Video diatas adalah video amatir pendakian di gunung Ungaran November silam. Adapun kualitas video dan audio yang pas-pasan dikarenakan  gadget yang dipakai juga pas-pasan ( nyalahin gadget padahal yg ngambil gambar juga amatiran :p ). Enjoy!

Senin, 10 Desember 2012

Catper Gn.Ungaran : For My Mother and Mother Nature


Gunung Ungaran (2050 mdpl) dilihat dari ketinggiannya memang masih kalah dengan "saudara-saudara" yang ada di sekitarnya seperti Merbabu, Sindoro maupun Sumbing. Tapi bukan berarti mudah untuk di daki. Pertengahan November lalu, tepatnya tanggal 17 November 2012 saya dan teman-teman Mahapala PRMKFT Undip merasakan bagaimana "nikmatnya" mendaki gunung yang ketinggiannya masuk kategori menengah ini. Pendakian kali ini beranggotakan 15 orang. Saya, Tio, Vincent, Yohit, Christoper, HenriMusanta, Achan, Yuke, Danang, Geraldo, Feto, ditambah 3 personil cewek Ika, Gori, dan Mardi. Kami berencana menggunakan jalur pendakian dari Medini.

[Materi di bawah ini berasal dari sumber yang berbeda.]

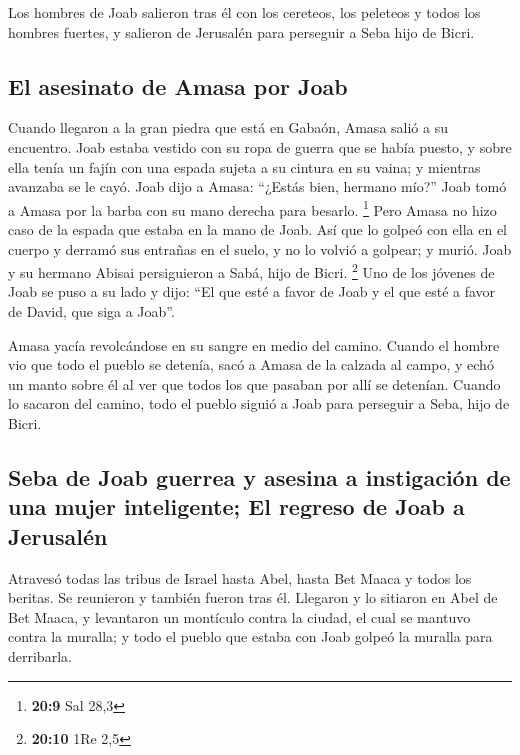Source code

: \begin{paracol}{2}
 Los hombres de Joab salieron tras él con los cereteos,
los peleteos y todos los hombres fuertes, y salieron de Jerusalén para
perseguir a Seba hijo de Bicri.

\hypertarget{el-asesinato-de-amasa-por-joab}{%
\subsection{El asesinato de Amasa por
Joab}\label{el-asesinato-de-amasa-por-joab}}

 Cuando llegaron a la gran piedra que está en Gabaón,
Amasa salió a su encuentro. Joab estaba vestido con su ropa de guerra
que se había puesto, y sobre ella tenía un fajín con una espada sujeta a
su cintura en su vaina; y mientras avanzaba se le cayó. 
Joab dijo a Amasa: ``¿Estás bien, hermano mío?'' Joab tomó a Amasa por
la barba con su mano derecha para besarlo. \footnote{\textbf{20:9} Sal
  28,3}  Pero Amasa no hizo caso de la espada que estaba
en la mano de Joab. Así que lo golpeó con ella en el cuerpo y derramó
sus entrañas en el suelo, y no lo volvió a golpear; y murió. Joab y su
hermano Abisai persiguieron a Sabá, hijo de Bicri. \footnote{\textbf{20:10}
  1Re 2,5}  Uno de los jóvenes de Joab se puso a su lado
y dijo: ``El que esté a favor de Joab y el que esté a favor de David,
que siga a Joab''.

 Amasa yacía revolcándose en su sangre en medio del
camino. Cuando el hombre vio que todo el pueblo se detenía, sacó a Amasa
de la calzada al campo, y echó un manto sobre él al ver que todos los
que pasaban por allí se detenían.  Cuando lo sacaron del
camino, todo el pueblo siguió a Joab para perseguir a Seba, hijo de
Bicri.

\hypertarget{seba-de-joab-guerrea-y-asesina-a-instigaciuxf3n-de-una-mujer-inteligente-el-regreso-de-joab-a-jerusaluxe9n}{%
\subsection{Seba de Joab guerrea y asesina a instigación de una mujer
inteligente; El regreso de Joab a
Jerusalén}\label{seba-de-joab-guerrea-y-asesina-a-instigaciuxf3n-de-una-mujer-inteligente-el-regreso-de-joab-a-jerusaluxe9n}}

 Atravesó todas las tribus de Israel hasta Abel, hasta
Bet Maaca y todos los beritas. Se reunieron y también fueron tras él.
 Llegaron y lo sitiaron en Abel de Bet Maaca, y
levantaron un montículo contra la ciudad, el cual se mantuvo contra la
muralla; y todo el pueblo que estaba con Joab golpeó la muralla para
derribarla.


\end{paracol}
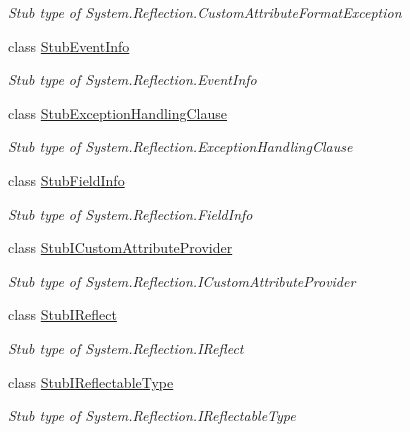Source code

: \begin{DoxyCompactItemize}
\begin{DoxyCompactList}\small\item\em Stub type of System.\-Reflection.\-Custom\-Attribute\-Format\-Exception\end{DoxyCompactList}\item 
class \hyperlink{class_system_1_1_reflection_1_1_fakes_1_1_stub_event_info}{Stub\-Event\-Info}
\begin{DoxyCompactList}\small\item\em Stub type of System.\-Reflection.\-Event\-Info\end{DoxyCompactList}\item 
class \hyperlink{class_system_1_1_reflection_1_1_fakes_1_1_stub_exception_handling_clause}{Stub\-Exception\-Handling\-Clause}
\begin{DoxyCompactList}\small\item\em Stub type of System.\-Reflection.\-Exception\-Handling\-Clause\end{DoxyCompactList}\item 
class \hyperlink{class_system_1_1_reflection_1_1_fakes_1_1_stub_field_info}{Stub\-Field\-Info}
\begin{DoxyCompactList}\small\item\em Stub type of System.\-Reflection.\-Field\-Info\end{DoxyCompactList}\item 
class \hyperlink{class_system_1_1_reflection_1_1_fakes_1_1_stub_i_custom_attribute_provider}{Stub\-I\-Custom\-Attribute\-Provider}
\begin{DoxyCompactList}\small\item\em Stub type of System.\-Reflection.\-I\-Custom\-Attribute\-Provider\end{DoxyCompactList}\item 
class \hyperlink{class_system_1_1_reflection_1_1_fakes_1_1_stub_i_reflect}{Stub\-I\-Reflect}
\begin{DoxyCompactList}\small\item\em Stub type of System.\-Reflection.\-I\-Reflect\end{DoxyCompactList}\item 
class \hyperlink{class_system_1_1_reflection_1_1_fakes_1_1_stub_i_reflectable_type}{Stub\-I\-Reflectable\-Type}
\begin{DoxyCompactList}\small\item\em Stub type of System.\-Reflection.\-I\-Reflectable\-Type\end{DoxyCompactList}\item 

\end{DoxyCompactItemize}
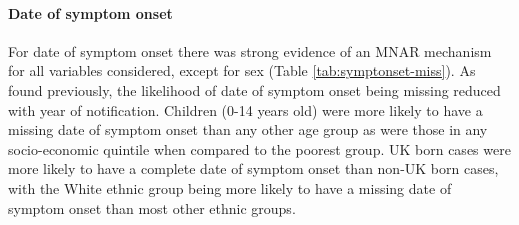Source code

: \documentclass[11pt,twoside]{bristolthesis}
\begin{document}
  \hypertarget{date-of-symptom-onset}{%
  \paragraph{Date of symptom onset}\label{date-of-symptom-onset}}
  
  For date of symptom onset there was strong evidence of an MNAR mechanism for all variables considered, except for sex (Table \ref{tab:symptonset-miss}). As found previously, the likelihood of date of symptom onset being missing reduced with year of notification. Children (0-14 years old) were more likely to have a missing date of symptom onset than any other age group as were those in any socio-economic quintile when compared to the poorest group. UK born cases were more likely to have a complete date of symptom onset than non-UK born cases, with the White ethnic group being more likely to have a missing date of symptom onset than most other ethnic groups.
  
\end{document}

Jalur medini ini terkenal dengan kebun teh-nya. 
Para Pendaki
Setelah melakukan briefing sebentar, berangkatlah kami dari semarang pukul 15.00 WIB. Rombongan dibagi menjadi 2 kloter karena salah satu teman kami ( sebut saja Gori ) sedang dalam perjalanan dari Jogja. Henri, Christoper, dan Gori berangkat kloter kedua dan sisanya berangkat kloter pertama. Perjalanan Semarang - Desa Medini menempuh jarak sekitar 2 jam perjalanan ( jalan nyantai ). Sekitar setengah jam perjalanan sebelum sampai ke desa Medini, kondisi jalan benar-benar memaksa motor kami untuk berjalan tidak lebih dari 30 km/jam. Kondisi jalan berbatu dan licin karena hujan yang turun siang sebelum kita berangkat, memaksa kami berjalan pelan. Tepat pukul 17.00 WIB sampailah kami di desa Medini. Hawa dingin, kabut tipis, dan perkebunan teh menyambut kedatangan kami. Desa Medini ini adalah beskem awal untuk para pendaki, walaupun sebenarnya masih ada Desa terakhir yaitu desa Promasan, yang letaknya sekitar ( kurang lebih ) 7 km dari Desa Medini. Namun melihat kondisi jalan yang buruk, kami putuskan untuk start pendakian dari desa Medini. Desa Medini berada di ketinggian sekitar 1500 mdpl, terhampar perkebunan teh yang sangat luas. Warga di sekitarnya banyak yang menyewakan rumahnya untuk jadi tempat transit para pendaki. 
Desa Medini

Waktu itu kami transit di rumah Bu In. Biasanya para pendaki menggunakan rumah Pak Min sebagai beskem-nya, namun kala itu rumah Pak Min sudah di "booking" oleh Mapala dari Kedokteran Unisula untuk diksar. Rencananya kami akan start summit ke puncak pada pukul 01.00 WIB. Waktu itu masih jam 22.00 WIB Beberapa dari kami mengisi waktu luang dengan ngobrol-ngobrol, minum kopi, sambil menikmati pemandangan kota semarang. Sebagian lagi memilih untuk tidur. Saya sendiri awalnya ingin tidur untuk mengumpulkan tenaga, namun pada akhirnya tidak bisa tidur juga. Saya pikir, jauh-jauh kesini sayang kalau dihabiskan waktunya untuk tidur. Bersama Tio, Christoper dan Henri, kami hanya mengobrol untuk membunuh waktu. 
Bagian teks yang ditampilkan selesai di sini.